## [WORK REQUEST]
The entire listing, reproduced exactly and stripped of images, is the expected output.

## [INPUT MATERIAL]
>>

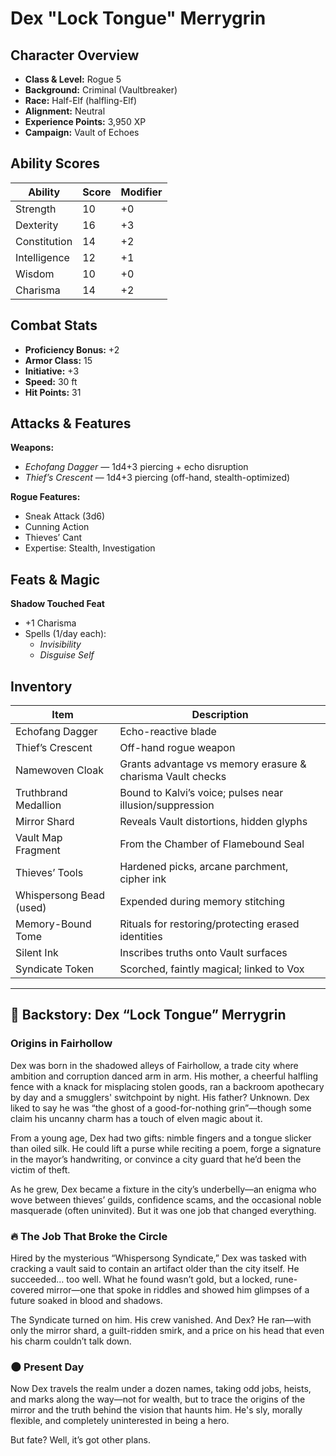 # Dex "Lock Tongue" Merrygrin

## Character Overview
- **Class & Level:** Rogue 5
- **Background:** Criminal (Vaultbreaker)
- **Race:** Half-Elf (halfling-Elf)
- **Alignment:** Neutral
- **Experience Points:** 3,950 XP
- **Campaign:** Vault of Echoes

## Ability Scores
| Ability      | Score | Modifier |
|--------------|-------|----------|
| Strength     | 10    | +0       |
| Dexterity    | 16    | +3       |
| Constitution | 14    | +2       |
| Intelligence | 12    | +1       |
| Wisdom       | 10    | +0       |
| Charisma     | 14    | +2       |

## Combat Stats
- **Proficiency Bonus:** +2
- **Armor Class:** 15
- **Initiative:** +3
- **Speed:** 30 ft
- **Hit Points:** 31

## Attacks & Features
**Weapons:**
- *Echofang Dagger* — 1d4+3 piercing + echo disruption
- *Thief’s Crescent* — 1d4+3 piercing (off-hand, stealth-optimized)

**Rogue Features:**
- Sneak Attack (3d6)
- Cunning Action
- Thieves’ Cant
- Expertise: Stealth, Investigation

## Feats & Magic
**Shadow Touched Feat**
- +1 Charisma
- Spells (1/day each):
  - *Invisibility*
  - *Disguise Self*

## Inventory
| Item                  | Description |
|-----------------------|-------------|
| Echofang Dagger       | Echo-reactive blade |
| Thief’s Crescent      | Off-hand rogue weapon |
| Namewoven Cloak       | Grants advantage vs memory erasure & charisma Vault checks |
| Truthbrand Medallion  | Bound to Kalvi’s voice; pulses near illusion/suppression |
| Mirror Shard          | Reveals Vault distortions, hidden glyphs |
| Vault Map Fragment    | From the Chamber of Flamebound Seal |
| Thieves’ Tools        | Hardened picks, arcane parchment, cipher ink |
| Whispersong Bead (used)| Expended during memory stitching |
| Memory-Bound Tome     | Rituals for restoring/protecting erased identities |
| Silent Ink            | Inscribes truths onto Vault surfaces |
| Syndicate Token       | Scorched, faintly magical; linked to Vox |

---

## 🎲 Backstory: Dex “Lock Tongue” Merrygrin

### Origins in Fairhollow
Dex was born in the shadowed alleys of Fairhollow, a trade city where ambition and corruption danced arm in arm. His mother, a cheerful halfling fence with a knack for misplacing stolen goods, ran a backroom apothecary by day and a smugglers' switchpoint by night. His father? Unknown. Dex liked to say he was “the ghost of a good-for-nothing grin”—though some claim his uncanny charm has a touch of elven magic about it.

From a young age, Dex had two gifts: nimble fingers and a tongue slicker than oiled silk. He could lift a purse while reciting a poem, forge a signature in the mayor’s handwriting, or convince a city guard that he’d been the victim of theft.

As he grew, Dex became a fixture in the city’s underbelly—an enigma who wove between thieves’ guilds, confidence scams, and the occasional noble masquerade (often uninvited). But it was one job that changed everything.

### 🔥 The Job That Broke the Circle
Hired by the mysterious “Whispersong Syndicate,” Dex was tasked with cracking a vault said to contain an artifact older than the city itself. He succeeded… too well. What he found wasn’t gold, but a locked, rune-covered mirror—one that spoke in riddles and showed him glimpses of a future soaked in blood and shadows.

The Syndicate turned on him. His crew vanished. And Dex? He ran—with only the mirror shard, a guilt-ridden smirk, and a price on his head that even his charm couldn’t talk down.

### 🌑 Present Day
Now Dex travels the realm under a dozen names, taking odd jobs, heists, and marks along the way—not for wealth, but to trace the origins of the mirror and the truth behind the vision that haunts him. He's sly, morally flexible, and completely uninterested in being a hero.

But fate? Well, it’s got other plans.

<<

## [EXERCISE SOLUTION]
 # Dex "Lock Tongue" Merrygrin

## Character Overview
- **Class & Level:** Rogue 5
- **Background:** Criminal (Vaultbreaker)
- **Race:** Half-Elf (halfling-Elf)
- **Alignment:** Neutral
- **Experience Points:** 3,950 XP
- **Campaign:** Vault of Echoes

## Ability Scores
| Ability      | Score | Modifier |
|--------------|-------|----------|
| Strength     | 10    | +0       |
| Dexterity    | 16    | +3       |
| Constitution | 14    | +2       |
| Intelligence | 12    | +1       |
| Wisdom       | 10    | +0       |
| Charisma     | 14    | +2       |

## Combat Stats
- **Proficiency Bonus:** +2
- **Armor Class:** 15
- **Initiative:** +3
- **Speed:** 30 ft
- **Hit Points:** 31

## Attacks & Features
**Weapons:**
- *Echofang Dagger* — 1d4+3 piercing + echo disruption
- *Thief’s Crescent* — 1d4+3 piercing (off-hand, stealth-optimized)

**Rogue Features:**
- Sneak Attack (3d6)
- Cunning Action
- Thieves’ Cant
- Expertise: Stealth, Investigation

## Feats & Magic
**Shadow Touched Feat**
- +1 Charisma
- Spells (1/day each):
  - *Invisibility*
  - *Disguise Self*

## Inventory
| Item                  | Description |
|-----------------------|-------------|
| Echofang Dagger       | Echo-reactive blade |
| Thief’s Crescent      | Off-hand rogue weapon |
| Namewoven Cloak       | Grants advantage vs memory erasure & charisma Vault checks |
| Truthbrand Medallion  | Bound to Kalvi’s voice; pulses near illusion/suppression |
| Mirror Shard          | Reveals Vault distortions, hidden glyphs |
| Vault Map Fragment    | From the Chamber of Flamebound Seal |
| Thieves’ Tools        | Hardened picks, arcane parchment, cipher ink |
| Whispersong Bead (used)| Expended during memory stitching |
| Memory-Bound Tome     | Rituals for restoring/protecting erased identities |
| Silent Ink            | Inscribes truths onto Vault surfaces |
| Syndicate Token       | Scorched, faintly magical; linked to Vox |

---

## 🎲 Backstory: Dex “Lock Tongue” Merrygrin

### Origins in Fairhollow
Dex was born in the shadowed alleys of Fairhollow, a trade city where ambition and corruption danced arm in arm. His mother, a cheerful halfling fence with a knack for misplacing stolen goods, ran a backroom apothecary by day and a smugglers' switchpoint by night. His father? Unknown. Dex liked to say he was “the ghost of a good-for-nothing grin”—though some claim his uncanny charm has a touch of elven magic about it.

From a young age, Dex had two gifts: nimble fingers and a tongue slicker than oiled silk. He could lift a purse while reciting a poem, forge a signature in the mayor’s handwriting, or convince a city guard that he’d been the victim of theft.

As he grew, Dex became a fixture in the city’s underbelly—an enigma who wove between thieves’ guilds, confidence scams, and the occasional noble masquerade (often uninvited). But it was one job that changed everything.

### 🔥 The Job That Broke the Circle
Hired by the mysterious “Whispersong Syndicate,” Dex was tasked with cracking a vault said to contain an artifact older than the city itself. He succeeded… too well. What he found wasn’t gold, but a locked, rune-covered mirror—one that spoke in riddles and showed him glimpses of a future soaked in blood and shadows.

The Syndicate turned on him. His crew vanished. And Dex? He ran—with only the mirror shard, a guilt-ridden smirk, and a price on his head that even his charm couldn’t talk down.

### 🌑 Present Day
Now Dex travels the realm under a dozen names, taking odd jobs, heists, and marks along the way—not for wealth, but to trace the origins of the mirror and the truth behind the vision that haunts him. He's sly, morally flexible, and completely uninterested in being a hero.

But fate? Well, it’s got other plans.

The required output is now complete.